When something goes wrong or someone makes a mistake, don't go in guns blazing asking "why did you do this" or "tell me why you made this mistake" - again, why is accusatory. Instead, you'll get a better response if you ask what happened.
3. If you were in my shoes, what would you do?
Sometimes, putting yourself in another's shoes or putting someone else in your shoes can be the best way forward.
4. If you knew the right answer, what would you say?
Sometimes, your team knows what the right answer is but they don't have the confidence to say it out loud. This question gives them an opportunity to say it.
5. I see X, Y and Z. Help me understand what else I'm missing that would be important to understand.
When discussing projects or reports or presentations, it's great to understand what is there but also to understand what isn't there. Risks, errant data, power players behind the scenes that aren't on your side - these are all good to know.
6. Could you walk me through and tell me how you got 'X'?
Just because someone gives you the wrong data / information / answer / conclusion doesn't mean that they are wrong. They could be seeing something you're not.
7. Have you considered "Y"?
Not a straight up "hey you're missing Y". Again, maybe they (team, boss, executive) have already considered it and left it out for a good reason.

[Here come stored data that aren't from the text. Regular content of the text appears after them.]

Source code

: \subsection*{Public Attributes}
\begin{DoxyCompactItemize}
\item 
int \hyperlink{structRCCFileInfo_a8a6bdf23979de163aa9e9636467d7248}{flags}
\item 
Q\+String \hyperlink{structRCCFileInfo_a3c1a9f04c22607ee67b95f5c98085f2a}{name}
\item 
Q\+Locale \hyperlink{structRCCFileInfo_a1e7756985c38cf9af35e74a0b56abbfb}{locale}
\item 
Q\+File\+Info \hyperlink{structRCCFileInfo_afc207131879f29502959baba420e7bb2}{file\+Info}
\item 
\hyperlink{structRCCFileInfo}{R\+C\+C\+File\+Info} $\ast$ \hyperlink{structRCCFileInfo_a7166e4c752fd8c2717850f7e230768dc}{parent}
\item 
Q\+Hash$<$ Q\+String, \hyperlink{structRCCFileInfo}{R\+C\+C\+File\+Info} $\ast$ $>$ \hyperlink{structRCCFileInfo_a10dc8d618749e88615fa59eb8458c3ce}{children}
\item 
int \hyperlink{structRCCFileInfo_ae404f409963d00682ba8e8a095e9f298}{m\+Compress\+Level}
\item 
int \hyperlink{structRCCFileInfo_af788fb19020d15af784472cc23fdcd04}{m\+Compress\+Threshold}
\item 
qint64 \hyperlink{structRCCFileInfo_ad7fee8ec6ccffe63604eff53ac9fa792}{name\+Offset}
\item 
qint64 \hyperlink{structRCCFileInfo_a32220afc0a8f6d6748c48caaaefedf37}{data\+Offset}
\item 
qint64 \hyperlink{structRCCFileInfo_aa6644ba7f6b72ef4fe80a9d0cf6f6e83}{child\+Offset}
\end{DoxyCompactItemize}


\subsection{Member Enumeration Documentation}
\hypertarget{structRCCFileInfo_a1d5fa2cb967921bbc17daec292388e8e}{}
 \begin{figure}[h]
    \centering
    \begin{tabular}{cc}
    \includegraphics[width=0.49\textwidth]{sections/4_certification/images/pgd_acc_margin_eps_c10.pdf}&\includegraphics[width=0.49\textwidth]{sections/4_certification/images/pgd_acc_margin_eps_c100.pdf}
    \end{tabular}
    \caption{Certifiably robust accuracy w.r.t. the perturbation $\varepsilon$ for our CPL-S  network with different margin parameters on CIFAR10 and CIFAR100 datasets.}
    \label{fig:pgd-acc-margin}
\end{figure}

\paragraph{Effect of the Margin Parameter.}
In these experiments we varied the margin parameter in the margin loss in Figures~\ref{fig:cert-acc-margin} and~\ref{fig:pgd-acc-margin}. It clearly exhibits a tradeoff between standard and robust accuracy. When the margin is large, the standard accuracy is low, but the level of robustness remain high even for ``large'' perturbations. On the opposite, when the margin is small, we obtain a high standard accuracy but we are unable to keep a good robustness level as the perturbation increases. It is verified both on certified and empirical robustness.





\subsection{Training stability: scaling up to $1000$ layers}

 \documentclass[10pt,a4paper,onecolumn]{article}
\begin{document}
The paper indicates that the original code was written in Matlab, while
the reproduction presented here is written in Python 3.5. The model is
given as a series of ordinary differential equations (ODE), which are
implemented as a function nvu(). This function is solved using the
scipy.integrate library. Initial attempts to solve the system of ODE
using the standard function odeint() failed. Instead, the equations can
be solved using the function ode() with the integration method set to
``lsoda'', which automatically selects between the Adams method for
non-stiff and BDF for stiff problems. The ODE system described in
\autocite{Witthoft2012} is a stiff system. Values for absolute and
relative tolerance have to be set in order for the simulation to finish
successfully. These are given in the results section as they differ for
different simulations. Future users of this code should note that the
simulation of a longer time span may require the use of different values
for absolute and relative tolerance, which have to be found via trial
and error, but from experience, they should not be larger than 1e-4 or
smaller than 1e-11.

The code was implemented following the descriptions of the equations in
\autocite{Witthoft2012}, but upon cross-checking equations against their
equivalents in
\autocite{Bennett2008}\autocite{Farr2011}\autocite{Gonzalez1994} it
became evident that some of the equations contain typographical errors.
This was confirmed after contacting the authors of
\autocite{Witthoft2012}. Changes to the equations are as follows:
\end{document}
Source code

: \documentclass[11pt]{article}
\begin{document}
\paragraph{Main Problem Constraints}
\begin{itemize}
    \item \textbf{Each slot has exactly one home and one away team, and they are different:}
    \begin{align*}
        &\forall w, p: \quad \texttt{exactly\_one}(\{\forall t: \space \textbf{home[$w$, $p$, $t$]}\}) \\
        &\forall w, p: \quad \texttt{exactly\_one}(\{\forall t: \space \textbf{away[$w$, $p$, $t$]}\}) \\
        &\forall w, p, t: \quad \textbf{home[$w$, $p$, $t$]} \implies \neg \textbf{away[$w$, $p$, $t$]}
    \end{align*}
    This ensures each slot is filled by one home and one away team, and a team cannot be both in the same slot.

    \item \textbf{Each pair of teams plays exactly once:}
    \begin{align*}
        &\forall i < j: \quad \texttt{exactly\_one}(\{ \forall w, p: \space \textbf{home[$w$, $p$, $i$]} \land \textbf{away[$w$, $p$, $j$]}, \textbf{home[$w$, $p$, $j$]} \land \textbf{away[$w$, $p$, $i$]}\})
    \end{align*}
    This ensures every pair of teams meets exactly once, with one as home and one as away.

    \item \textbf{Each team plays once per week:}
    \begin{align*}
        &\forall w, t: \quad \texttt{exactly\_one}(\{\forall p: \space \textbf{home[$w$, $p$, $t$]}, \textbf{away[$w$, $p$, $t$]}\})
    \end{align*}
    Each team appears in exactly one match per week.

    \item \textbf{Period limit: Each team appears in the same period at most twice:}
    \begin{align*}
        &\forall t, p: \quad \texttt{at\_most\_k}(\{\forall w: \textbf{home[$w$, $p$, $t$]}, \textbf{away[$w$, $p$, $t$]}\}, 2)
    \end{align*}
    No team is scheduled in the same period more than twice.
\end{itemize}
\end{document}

8. What evidence would you have to see to change your mind?
When arguing, if you can't present any evidence that would change the other person's mind then don't argue. If you ask this question and the other person tells you what evidence they need, then find that evidence.
9. How am I supposed to do that?
Chris Voss' negotiation question. It throws the ball back into the other person's court.
Will you take $200k starting salary with a 20% bonus?
How am I supposed to make that salary work in this expensive city?
10. And what else?
Michael Bungay Stanier's Lazy Question. It's a great question because the other person has to do the work in determining if there is anything else to talk about.